A Doença Renal Crônica (DRC) pode se tornar a quinta principal causa de morte no mundo até 2050, segundo projeções de estudos internacionais publicados em revistas científicas como a The Lancet. A doença já afeta mais de 800 milhões de adultos no planeta e, no Brasil, estima-se que cerca de um em cada dez adultos tenha o problema.
Doença silenciosa preocupa especialistas
De acordo com a nefrologista baiana Manuela Lordelo, a DRC é considerada uma epidemia silenciosa, principalmente pelo avanço de fatores como diabetes, hipertensão e obesidade. Nas fases iniciais, a doença geralmente não apresenta sintomas, enquanto a perda da função dos rins ocorre de maneira lenta e progressiva.
Quando sinais como inchaço, cansaço excessivo, alterações na urina ou aumento da pressão arterial aparecem, o comprometimento dos rins pode já estar em estágio avançado.
Por isso, pessoas com diabetes, hipertensão, obesidade, doenças cardiovasculares, histórico familiar de doença renal, idosos e pacientes que já tiveram lesão renal aguda devem ter atenção especial e incluir a avaliação dos rins nos exames de rotina.
Exames simples ajudam no diagnóstico
A identificação precoce pode retardar a evolução da doença e reduzir o risco de necessidade de diálise ou transplante. O acompanhamento também permite controlar fatores de risco por meio de alimentação equilibrada, atividade física, controle da pressão e da glicemia, além de medicamentos quando indicados.

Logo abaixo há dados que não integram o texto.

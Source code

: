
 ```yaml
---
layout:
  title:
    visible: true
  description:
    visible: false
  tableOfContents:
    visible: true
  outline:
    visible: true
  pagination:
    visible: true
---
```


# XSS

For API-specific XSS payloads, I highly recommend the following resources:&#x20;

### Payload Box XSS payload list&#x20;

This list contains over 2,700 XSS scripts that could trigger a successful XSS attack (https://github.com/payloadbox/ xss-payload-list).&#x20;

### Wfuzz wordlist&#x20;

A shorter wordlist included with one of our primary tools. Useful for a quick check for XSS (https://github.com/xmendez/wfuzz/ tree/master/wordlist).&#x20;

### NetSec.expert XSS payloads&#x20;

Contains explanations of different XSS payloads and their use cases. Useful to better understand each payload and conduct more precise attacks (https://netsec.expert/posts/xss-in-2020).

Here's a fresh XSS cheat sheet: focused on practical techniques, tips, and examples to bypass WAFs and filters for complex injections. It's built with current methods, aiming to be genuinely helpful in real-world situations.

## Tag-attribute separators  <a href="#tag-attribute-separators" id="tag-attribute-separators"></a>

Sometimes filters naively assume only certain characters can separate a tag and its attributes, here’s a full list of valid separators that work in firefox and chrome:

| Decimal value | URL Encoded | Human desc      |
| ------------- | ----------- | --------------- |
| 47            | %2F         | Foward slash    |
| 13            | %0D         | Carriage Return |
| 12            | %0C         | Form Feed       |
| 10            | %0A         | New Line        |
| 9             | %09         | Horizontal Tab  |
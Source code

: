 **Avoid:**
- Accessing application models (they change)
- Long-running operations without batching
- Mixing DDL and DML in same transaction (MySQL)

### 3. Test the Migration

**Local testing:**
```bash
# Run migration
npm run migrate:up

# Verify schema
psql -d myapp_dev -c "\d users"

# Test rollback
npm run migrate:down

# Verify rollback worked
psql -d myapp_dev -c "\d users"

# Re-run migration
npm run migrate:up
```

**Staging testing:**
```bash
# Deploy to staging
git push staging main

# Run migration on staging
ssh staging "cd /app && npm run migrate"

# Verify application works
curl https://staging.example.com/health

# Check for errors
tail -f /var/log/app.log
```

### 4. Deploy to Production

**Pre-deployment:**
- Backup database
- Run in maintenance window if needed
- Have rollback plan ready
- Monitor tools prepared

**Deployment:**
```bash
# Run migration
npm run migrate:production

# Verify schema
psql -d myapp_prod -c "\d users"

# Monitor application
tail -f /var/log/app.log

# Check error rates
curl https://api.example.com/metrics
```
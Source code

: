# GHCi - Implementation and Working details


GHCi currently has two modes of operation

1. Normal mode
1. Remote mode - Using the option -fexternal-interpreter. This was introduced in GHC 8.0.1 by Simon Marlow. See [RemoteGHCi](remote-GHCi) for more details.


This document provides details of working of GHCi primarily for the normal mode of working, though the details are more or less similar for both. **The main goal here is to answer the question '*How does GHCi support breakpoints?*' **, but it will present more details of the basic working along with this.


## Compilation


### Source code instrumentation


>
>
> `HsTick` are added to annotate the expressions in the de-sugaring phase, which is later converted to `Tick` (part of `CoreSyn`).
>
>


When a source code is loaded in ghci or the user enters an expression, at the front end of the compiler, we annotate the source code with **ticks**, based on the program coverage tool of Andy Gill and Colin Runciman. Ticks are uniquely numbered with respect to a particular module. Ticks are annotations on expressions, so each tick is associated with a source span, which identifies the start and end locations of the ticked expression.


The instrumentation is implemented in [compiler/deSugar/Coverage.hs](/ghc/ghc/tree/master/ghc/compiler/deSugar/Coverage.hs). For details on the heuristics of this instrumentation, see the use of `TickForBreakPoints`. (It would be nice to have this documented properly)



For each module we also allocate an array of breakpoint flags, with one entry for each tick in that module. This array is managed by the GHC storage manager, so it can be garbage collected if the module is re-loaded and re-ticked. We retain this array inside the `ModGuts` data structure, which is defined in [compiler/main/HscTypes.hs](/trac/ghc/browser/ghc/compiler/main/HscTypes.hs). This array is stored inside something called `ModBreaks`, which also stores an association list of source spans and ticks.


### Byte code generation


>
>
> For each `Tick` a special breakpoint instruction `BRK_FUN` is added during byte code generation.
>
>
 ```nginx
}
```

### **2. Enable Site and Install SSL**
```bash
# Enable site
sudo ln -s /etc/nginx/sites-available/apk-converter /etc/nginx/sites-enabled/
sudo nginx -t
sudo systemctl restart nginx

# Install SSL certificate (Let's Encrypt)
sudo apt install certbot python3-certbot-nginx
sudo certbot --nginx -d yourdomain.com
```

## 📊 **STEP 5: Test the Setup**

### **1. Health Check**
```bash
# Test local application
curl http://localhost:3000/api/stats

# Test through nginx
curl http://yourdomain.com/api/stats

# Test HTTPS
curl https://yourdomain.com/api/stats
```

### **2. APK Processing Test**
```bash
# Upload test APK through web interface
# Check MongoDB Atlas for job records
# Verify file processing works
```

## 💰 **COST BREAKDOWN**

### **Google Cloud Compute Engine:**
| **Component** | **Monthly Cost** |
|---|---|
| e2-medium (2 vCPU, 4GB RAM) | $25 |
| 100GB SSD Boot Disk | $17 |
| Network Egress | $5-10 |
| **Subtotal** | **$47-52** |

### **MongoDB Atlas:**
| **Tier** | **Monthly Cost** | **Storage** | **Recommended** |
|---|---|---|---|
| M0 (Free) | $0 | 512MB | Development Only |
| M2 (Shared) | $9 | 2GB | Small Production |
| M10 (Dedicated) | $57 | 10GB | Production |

O diagnóstico pode ser feito com exames relativamente simples, como creatinina no sangue, taxa de filtração glomerular estimada, exame de urina e relação albumina/creatinina urinária.
Segundo Manuela Lordelo, realizar o rastreamento principalmente entre os grupos de risco é uma das principais estratégias para preservar a função dos rins e evitar complicações futuras.